Displaying a single trace 🔗

To view a single trace and all its spans, you can do one of the following:

  • If you know the trace ID you want to view, you can hover over µAPM PG on the navigation bar, select View a Trace, then enter the trace ID.

  • More commonly, use the Traces page to select a trace to view. Hover over µAPM PG on the navigation bar and select Traces. From here, you have a couple options:

    • Expand a service in the list at right, then click on a trace ID.
    • Expand the Outlier Analyzer, click Top Tags or Top Operations to filter the Traces page, then expand a service and click on a trace ID.

The traces list shows the root (initiating) span at the top and all child spans underneath. Scroll to zoom in and out; click and drag to pan through the spans. (For more information on navigating through a trace, see Panning and zooming in the View a Trace page.)

The following illustration shows an individual trace in a zoomed-out view.

View a Trace page with legend

The following illustration shows a zoomed-in view of the trace.

zoomed in view of a trace

The sidebar to the right contains metadata about the trace itself, a summary of the services involved in this transaction, and a map of those services. The Top Contributors section offers insights into which services or which operations are the main drivers of latency in this trace based on how much time they contribute to the overall trace. This can help you quickly identify a problematic service or expensive operation in the path of that transaction. The Top Contributors section decomposes the duration of a trace amongst its constituent spans. A given span is deemed responsible for portions of its duration when none of its descendants are active; when multiple incomparable spans are active during the same period, that duration is divided equally among them. The results are then grouped by span.

Example 1 🔗

The get-data span is active for the first 50ms of the trace and the process-data span is active during the second 50ms. Accordingly, they each contribute 50ms to the latency of this trace.

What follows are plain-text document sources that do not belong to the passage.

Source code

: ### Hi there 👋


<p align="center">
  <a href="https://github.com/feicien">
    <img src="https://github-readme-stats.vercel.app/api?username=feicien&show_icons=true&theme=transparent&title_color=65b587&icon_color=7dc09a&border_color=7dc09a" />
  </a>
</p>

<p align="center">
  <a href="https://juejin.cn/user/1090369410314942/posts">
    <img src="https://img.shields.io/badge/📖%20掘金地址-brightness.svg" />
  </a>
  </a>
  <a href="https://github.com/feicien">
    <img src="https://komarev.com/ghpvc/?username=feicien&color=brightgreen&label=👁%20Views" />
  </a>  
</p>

Top Contributors example 1

Example 2 🔗

The get_answer endpoint is active during the entire trace duration, but it is not considered a contributor since a descendant span is always active. Its subtree has the same structure as the previous example, and so the contribution calculation is the same; the retrieve_data span is responsible for the first 50ms of the trace and process_data is responsible for the second 50ms.

Top Contributors example 2

Example 3 🔗

This example is similar to the previous example, except a verify span has been prepended and is active during exactly the 10ms preceding the rest of the trace. The attribution among get_answer , retrieve_data, and process_data is the same and verify contributes the remaining 10ms.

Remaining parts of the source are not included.